DIRECTOR: Gareth Nicholls
WRITER: Yasmina Reza
VENUE: Tron Theatre, Glasgow
Yasmina Reza’s play God Of Carnage is entertaining if a little unpolished at Glasgow’s Tron Theatre.
Centring on two middle-aged couples that meet one evening to discuss a fight that turned violent between their two preteens sons, God of Carnage depicts their slide -one by one- from pleasantries and middle-class pretensions to kicking-and-screaming childlike tantrums.
The play is already popular and even has a movie version directed by Roman Polanski, so director Gareth Nicholls has a task in making it a dynamic and fresh watch for audiences. Luckily he manages it by just setting up the stage and letting his more than capable cast do the hard work.
Richard Conlon gives a wonderfully droll performance as soulless corporate lawyer Alain, and his deadpan delivery got the biggest laughs of the night. He’s does occasionally fluff or run through his lines too quickly, stopping an incredibly good performance from being great. Lorraine McIntosh (from Deacon Blue) gives a performance that slowly builds, which while slow at first, pays off wonderfully in the final act of the play. Colin McGredie is very good as the affably despicable Michael, as is Anita Vettesse as his tightly wound hippy-esque wife Véronique (not anglicising the original names so that the Scottish-accented actors retained the French pronunciations was a lovely, pretentious touch).
Lighting and sound are kept diegetic throughout the production as the action takes place in an immaculate and brightly lit living room, while the stage is surrounded on all three sides by a childrens’ ball pool.

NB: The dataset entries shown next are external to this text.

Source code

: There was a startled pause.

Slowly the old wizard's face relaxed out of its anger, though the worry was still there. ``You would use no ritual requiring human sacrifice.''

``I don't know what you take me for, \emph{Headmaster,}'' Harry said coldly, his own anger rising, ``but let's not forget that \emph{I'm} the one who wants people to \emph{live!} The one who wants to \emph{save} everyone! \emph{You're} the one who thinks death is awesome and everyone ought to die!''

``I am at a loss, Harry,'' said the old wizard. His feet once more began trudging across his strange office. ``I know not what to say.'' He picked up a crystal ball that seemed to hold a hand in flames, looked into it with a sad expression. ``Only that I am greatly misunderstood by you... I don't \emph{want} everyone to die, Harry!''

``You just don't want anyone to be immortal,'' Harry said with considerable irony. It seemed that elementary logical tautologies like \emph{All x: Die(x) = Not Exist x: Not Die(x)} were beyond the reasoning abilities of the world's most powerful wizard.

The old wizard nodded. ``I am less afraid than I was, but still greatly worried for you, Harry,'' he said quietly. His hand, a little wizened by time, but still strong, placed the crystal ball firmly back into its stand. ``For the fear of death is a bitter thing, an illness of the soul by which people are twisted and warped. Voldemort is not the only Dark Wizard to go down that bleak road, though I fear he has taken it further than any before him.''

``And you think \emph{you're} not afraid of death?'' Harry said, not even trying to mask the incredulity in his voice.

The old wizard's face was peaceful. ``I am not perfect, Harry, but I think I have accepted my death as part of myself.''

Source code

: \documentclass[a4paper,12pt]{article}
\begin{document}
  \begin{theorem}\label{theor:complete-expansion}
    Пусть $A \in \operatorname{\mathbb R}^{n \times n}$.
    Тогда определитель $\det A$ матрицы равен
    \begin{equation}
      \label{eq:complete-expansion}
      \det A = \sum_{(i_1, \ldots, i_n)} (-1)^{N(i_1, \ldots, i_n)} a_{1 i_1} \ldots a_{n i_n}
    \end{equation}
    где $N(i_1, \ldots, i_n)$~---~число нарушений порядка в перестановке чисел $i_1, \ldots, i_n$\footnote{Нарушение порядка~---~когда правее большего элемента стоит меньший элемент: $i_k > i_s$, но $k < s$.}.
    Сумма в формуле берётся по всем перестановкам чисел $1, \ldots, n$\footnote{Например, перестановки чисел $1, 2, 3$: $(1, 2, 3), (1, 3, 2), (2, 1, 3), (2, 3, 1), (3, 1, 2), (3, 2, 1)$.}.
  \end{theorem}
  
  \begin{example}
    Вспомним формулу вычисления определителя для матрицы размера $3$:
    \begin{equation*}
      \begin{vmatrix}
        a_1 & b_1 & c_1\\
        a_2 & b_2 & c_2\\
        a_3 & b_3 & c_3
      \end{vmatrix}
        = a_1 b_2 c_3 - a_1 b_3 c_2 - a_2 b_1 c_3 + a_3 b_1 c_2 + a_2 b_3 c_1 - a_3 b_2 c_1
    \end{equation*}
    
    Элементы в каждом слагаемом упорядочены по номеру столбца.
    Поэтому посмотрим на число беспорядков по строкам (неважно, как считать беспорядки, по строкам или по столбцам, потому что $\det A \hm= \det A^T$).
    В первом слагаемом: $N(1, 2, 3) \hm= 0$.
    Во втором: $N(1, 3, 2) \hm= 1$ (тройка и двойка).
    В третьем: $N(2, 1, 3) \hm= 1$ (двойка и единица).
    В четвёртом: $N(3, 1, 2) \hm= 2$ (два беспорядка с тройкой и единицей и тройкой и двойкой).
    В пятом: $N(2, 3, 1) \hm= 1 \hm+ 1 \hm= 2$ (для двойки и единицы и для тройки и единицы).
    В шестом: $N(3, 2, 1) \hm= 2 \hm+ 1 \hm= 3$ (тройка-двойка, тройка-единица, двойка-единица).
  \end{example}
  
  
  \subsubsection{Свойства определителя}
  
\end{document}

What initially seemed like a particularly on-the-nose metaphor turned out to be a really fun and effective staging device, with the actors diving in and splashing around when they got especially bratty to great comedic effect.
It’s pernickety, but rusty sound cues, the occasional fluffed line and a distractingly fake projectile vomiting scene lessens the overall quality of an otherwise great production. Satire works best when it has been expertly structured, and the occasional blunder undoes that hard won sheen. Still, it’s a very fun production of a very funny play.